• [EXERCISE]: The listing below is to be copied exactly, with pictures excluded.

• [RECORDED INFORMATION]:
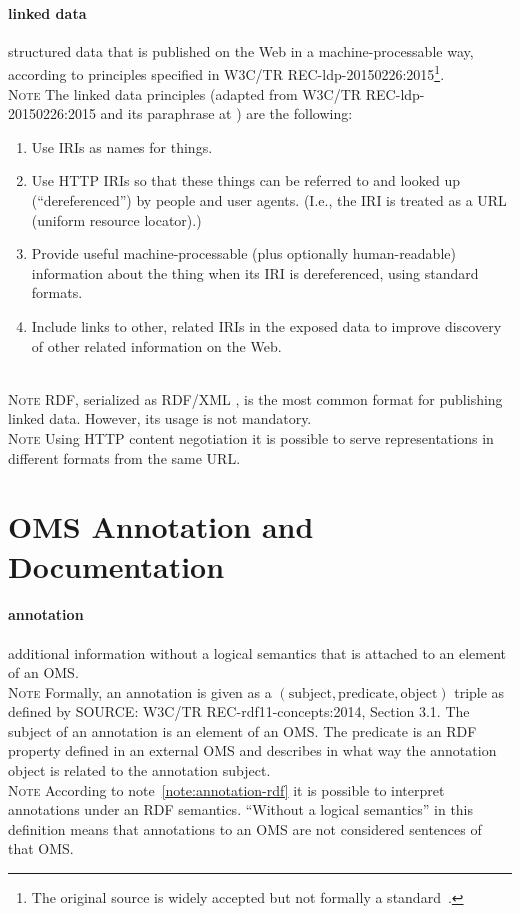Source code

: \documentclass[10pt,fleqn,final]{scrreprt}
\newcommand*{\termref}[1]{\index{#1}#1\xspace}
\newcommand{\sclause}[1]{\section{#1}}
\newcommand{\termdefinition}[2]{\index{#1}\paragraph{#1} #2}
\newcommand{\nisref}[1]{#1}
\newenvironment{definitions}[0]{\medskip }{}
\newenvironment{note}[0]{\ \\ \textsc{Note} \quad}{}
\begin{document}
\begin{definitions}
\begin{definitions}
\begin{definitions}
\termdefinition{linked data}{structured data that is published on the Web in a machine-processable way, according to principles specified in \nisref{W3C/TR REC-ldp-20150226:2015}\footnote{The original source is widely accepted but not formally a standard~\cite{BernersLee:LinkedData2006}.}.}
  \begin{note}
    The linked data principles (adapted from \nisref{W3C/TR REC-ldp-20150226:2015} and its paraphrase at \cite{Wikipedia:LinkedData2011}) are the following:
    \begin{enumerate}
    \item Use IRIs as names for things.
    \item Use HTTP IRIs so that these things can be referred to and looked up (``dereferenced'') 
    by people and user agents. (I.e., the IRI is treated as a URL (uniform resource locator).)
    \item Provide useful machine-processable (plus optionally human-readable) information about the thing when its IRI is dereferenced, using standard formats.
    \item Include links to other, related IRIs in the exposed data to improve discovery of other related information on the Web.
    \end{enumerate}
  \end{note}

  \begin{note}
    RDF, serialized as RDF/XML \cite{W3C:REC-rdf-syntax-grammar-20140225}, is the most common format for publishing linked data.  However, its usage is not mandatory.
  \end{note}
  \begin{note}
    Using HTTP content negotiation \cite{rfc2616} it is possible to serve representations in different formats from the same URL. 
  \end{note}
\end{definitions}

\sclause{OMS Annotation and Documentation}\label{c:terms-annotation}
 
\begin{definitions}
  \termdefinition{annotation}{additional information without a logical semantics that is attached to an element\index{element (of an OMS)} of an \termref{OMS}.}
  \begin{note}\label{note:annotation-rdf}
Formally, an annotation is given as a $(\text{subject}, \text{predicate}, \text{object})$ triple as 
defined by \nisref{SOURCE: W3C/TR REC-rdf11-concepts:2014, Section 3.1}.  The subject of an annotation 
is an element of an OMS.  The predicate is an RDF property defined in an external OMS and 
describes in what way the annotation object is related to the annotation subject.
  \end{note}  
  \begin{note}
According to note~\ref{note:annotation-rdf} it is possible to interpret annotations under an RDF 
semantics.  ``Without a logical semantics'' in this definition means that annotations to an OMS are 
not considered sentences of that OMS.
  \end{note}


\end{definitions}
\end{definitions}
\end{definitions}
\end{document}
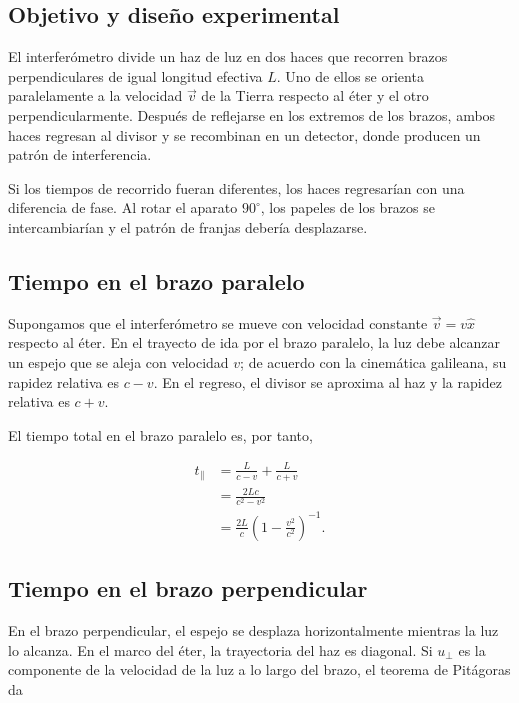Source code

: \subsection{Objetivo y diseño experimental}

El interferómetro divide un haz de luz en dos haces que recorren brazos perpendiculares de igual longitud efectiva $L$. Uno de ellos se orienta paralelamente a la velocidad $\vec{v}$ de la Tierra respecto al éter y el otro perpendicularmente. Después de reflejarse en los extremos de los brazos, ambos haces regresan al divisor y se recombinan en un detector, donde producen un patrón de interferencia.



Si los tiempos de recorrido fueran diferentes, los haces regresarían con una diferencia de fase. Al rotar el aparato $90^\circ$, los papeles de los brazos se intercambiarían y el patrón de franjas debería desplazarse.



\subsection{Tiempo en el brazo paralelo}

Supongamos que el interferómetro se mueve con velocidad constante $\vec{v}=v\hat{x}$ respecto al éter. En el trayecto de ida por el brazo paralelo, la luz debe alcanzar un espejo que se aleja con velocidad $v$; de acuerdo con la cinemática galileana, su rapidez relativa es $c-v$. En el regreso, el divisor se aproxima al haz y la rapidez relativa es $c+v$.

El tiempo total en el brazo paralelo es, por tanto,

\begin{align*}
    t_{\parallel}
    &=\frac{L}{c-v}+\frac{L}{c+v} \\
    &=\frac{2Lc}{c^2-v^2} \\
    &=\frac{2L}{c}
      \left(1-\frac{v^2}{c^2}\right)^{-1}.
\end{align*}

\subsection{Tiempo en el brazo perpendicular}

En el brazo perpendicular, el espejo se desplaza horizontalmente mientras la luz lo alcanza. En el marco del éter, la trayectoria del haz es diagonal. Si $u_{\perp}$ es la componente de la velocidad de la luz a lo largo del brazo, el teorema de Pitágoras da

• [THE COMPLETED TASK]:
Source code

: \documentclass[10pt,fleqn,final]{scrreprt}
\newcommand*{\termref}[1]{\index{#1}#1\xspace}
\newcommand{\sclause}[1]{\section{#1}}
\newcommand{\termdefinition}[2]{\index{#1}\paragraph{#1} #2}
\newcommand{\nisref}[1]{#1}
\newenvironment{definitions}[0]{\medskip }{}
\newenvironment{note}[0]{\ \\ \textsc{Note} \quad}{}
\begin{document}
\begin{definitions}
\begin{definitions}
\begin{definitions}
\termdefinition{linked data}{structured data that is published on the Web in a machine-processable way, according to principles specified in \nisref{W3C/TR REC-ldp-20150226:2015}\footnote{The original source is widely accepted but not formally a standard~\cite{BernersLee:LinkedData2006}.}.}
  \begin{note}
    The linked data principles (adapted from \nisref{W3C/TR REC-ldp-20150226:2015} and its paraphrase at \cite{Wikipedia:LinkedData2011}) are the following:
    \begin{enumerate}
    \item Use IRIs as names for things.
    \item Use HTTP IRIs so that these things can be referred to and looked up (``dereferenced'') 
    by people and user agents. (I.e., the IRI is treated as a URL (uniform resource locator).)
    \item Provide useful machine-processable (plus optionally human-readable) information about the thing when its IRI is dereferenced, using standard formats.
    \item Include links to other, related IRIs in the exposed data to improve discovery of other related information on the Web.
    \end{enumerate}
  \end{note}

  \begin{note}
    RDF, serialized as RDF/XML \cite{W3C:REC-rdf-syntax-grammar-20140225}, is the most common format for publishing linked data.  However, its usage is not mandatory.
  \end{note}
  \begin{note}
    Using HTTP content negotiation \cite{rfc2616} it is possible to serve representations in different formats from the same URL. 
  \end{note}
\end{definitions}

\sclause{OMS Annotation and Documentation}\label{c:terms-annotation}
 
\begin{definitions}
  \termdefinition{annotation}{additional information without a logical semantics that is attached to an element\index{element (of an OMS)} of an \termref{OMS}.}
  \begin{note}\label{note:annotation-rdf}
Formally, an annotation is given as a $(\text{subject}, \text{predicate}, \text{object})$ triple as 
defined by \nisref{SOURCE: W3C/TR REC-rdf11-concepts:2014, Section 3.1}.  The subject of an annotation 
is an element of an OMS.  The predicate is an RDF property defined in an external OMS and 
describes in what way the annotation object is related to the annotation subject.
  \end{note}  
  \begin{note}
According to note~\ref{note:annotation-rdf} it is possible to interpret annotations under an RDF 
semantics.  ``Without a logical semantics'' in this definition means that annotations to an OMS are 
not considered sentences of that OMS.
  \end{note}


\end{definitions}
\end{definitions}
\end{definitions}
\end{document}
Source code

: \subsection{Objetivo y diseño experimental}

El interferómetro divide un haz de luz en dos haces que recorren brazos perpendiculares de igual longitud efectiva $L$. Uno de ellos se orienta paralelamente a la velocidad $\vec{v}$ de la Tierra respecto al éter y el otro perpendicularmente. Después de reflejarse en los extremos de los brazos, ambos haces regresan al divisor y se recombinan en un detector, donde producen un patrón de interferencia.



Si los tiempos de recorrido fueran diferentes, los haces regresarían con una diferencia de fase. Al rotar el aparato $90^\circ$, los papeles de los brazos se intercambiarían y el patrón de franjas debería desplazarse.



\subsection{Tiempo en el brazo paralelo}

Supongamos que el interferómetro se mueve con velocidad constante $\vec{v}=v\hat{x}$ respecto al éter. En el trayecto de ida por el brazo paralelo, la luz debe alcanzar un espejo que se aleja con velocidad $v$; de acuerdo con la cinemática galileana, su rapidez relativa es $c-v$. En el regreso, el divisor se aproxima al haz y la rapidez relativa es $c+v$.

El tiempo total en el brazo paralelo es, por tanto,

\begin{align*}
    t_{\parallel}
    &=\frac{L}{c-v}+\frac{L}{c+v} \\
    &=\frac{2Lc}{c^2-v^2} \\
    &=\frac{2L}{c}
      \left(1-\frac{v^2}{c^2}\right)^{-1}.
\end{align*}

\subsection{Tiempo en el brazo perpendicular}

En el brazo perpendicular, el espejo se desplaza horizontalmente mientras la luz lo alcanza. En el marco del éter, la trayectoria del haz es diagonal. Si $u_{\perp}$ es la componente de la velocidad de la luz a lo largo del brazo, el teorema de Pitágoras da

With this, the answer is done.